A woman stood behind the counter with her back to him, organizing ink bottles on a shelf. Her shoulder-length brown hair was loose. A vintage band tee—Fleetwood Mac, the Rumours tour—was tucked into high-waisted jeans. Ink was visible on both forearms, stylized florals winding from wrist to elbow.

She moved slowly as if she’d already had a long day and was counting the hours until it was over. “Be right with you,” she said without enthusiasm. She didn’t even turn around.

This must be the young artist. “No rush.”

She froze, then slowly pivoted. Her brown eyes were big and expressive, taking him in with one sweep from head to toe. She blinked, and every drop of color drained from her face in the span of a single heartbeat.

She knew who he was.

There was a specific sequence—recognition, surprise, then the recalibration as people matched the face in front of them with the one they’d seen on magazine covers and cable news.

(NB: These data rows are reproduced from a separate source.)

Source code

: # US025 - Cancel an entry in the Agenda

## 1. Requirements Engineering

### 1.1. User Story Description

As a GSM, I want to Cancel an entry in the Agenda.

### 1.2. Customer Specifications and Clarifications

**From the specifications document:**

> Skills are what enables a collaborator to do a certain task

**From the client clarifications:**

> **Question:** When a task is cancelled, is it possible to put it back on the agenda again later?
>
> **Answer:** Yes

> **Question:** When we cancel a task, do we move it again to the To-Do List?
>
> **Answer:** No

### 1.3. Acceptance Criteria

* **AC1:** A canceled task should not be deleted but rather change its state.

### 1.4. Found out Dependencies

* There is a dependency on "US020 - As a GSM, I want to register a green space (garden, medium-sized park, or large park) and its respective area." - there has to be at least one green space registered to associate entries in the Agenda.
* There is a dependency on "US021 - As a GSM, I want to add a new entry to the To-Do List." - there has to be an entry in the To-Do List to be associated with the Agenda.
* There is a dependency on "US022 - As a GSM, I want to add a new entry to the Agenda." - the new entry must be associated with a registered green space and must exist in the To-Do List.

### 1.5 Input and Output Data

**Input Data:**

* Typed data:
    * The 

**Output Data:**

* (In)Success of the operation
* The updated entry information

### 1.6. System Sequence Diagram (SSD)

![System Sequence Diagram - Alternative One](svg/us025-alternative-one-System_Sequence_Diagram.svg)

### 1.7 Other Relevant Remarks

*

That one photograph wouldn’t die, the one of him on the stretcher with blood on his dress shirt. Most people landed on excitement, or awe, or that weird hunger that famous people learned to recognize and dread.

She didn’t land on any of those. She landed on something cold and sharp. His threat assessment lit up before his conscious mind caught up to it.

Then he saw the artist’s name printed in clean block letters beneath the custom work he’d been admiring.